The result: a funding shortfall of $3,000 per Running Start student, more than triple the original deficit. When a college serves more than 1,000 Running Start students each year, as BCC does, that adds up fast – to more than $3 million.

Red ink of that magnitude is not something any college can absorb without cutting important corners elsewhere.

Colleges don’t have the option to refuse Running Start enrollments. Nor would we want to. BCC and its sister colleges are committed to providing an open door to education for all and we are proud of the beneficial impact we have on these young lives.

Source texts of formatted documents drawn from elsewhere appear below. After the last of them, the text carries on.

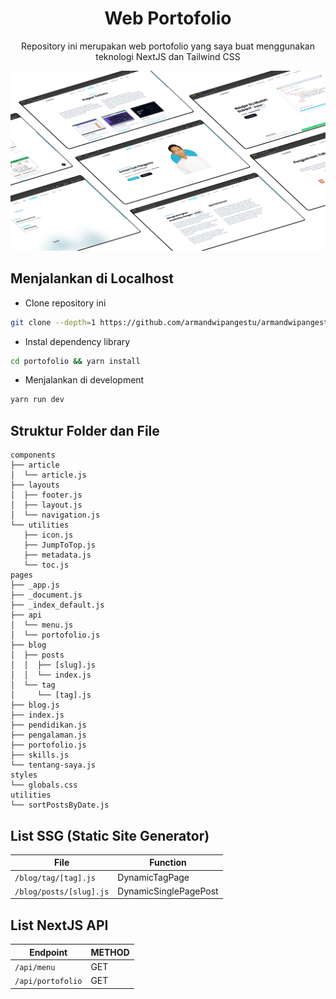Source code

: <h1 align="center">Web Portofolio</h1>
<p align="center">Repository ini merupakan web portofolio yang saya buat menggunakan teknologi NextJS dan Tailwind CSS</p>

<img src="./public/metadata/home.png" alt="Portofolio">

## Menjalankan di Localhost

- Clone repository ini

```bash
git clone --depth=1 https://github.com/armandwipangestu/armandwipangestu.vercel.app portofolio
```

- Instal dependency library

```bash
cd portofolio && yarn install
```

- Menjalankan di development

```bash
yarn run dev
```

## Struktur Folder dan File

```
components
├── article
│  └── article.js
├── layouts
│  ├── footer.js
│  ├── layout.js
│  └── navigation.js
└── utilities
   ├── icon.js
   ├── JumpToTop.js
   ├── metadata.js
   └── toc.js
pages
├── _app.js
├── _document.js
├── _index_default.js
├── api
│  └── menu.js
│  └── portofolio.js
├── blog
│  ├── posts
│  │  ├── [slug].js
│  │  └── index.js
│  └── tag
│     └── [tag].js
├── blog.js
├── index.js
├── pendidikan.js
├── pengalaman.js
├── portofolio.js
├── skills.js
└── tentang-saya.js
styles
└── globals.css
utilities
└── sortPostsByDate.js
```

## List SSG (Static Site Generator)

| File                    | Function              |
| ----------------------- | --------------------- |
| `/blog/tag/[tag].js`    | DynamicTagPage        |
| `/blog/posts/[slug].js` | DynamicSinglePagePost |

## List NextJS API

| Endpoint          | METHOD |
| ----------------- | ------ |
| `/api/menu`       | GET    |
| `/api/portofolio` | GET    |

The state’s current approach to funding, however, is not sustainable. It is generating more red ink each year, as more and more students take advantage of the opportunity, thus putting the program itself at risk.

To shore up the program’s funding, the State Board for Community and Technical Colleges has asked the Washington state legislature to begin a gradual, five-year transition to full funding for Running Start. Under this approach, the state would increase the total community college allocation by $7 million in each of those five years, eventually covering the full $35 million shortfall. Although it does not appear that this request will be funded this year by the Legislature, it is important that a solution be found soon.

Running Start is hot because it works on so many levels, but it is running short of fuel. Running in the red could slow Running Start’s highly successful track record at educating students.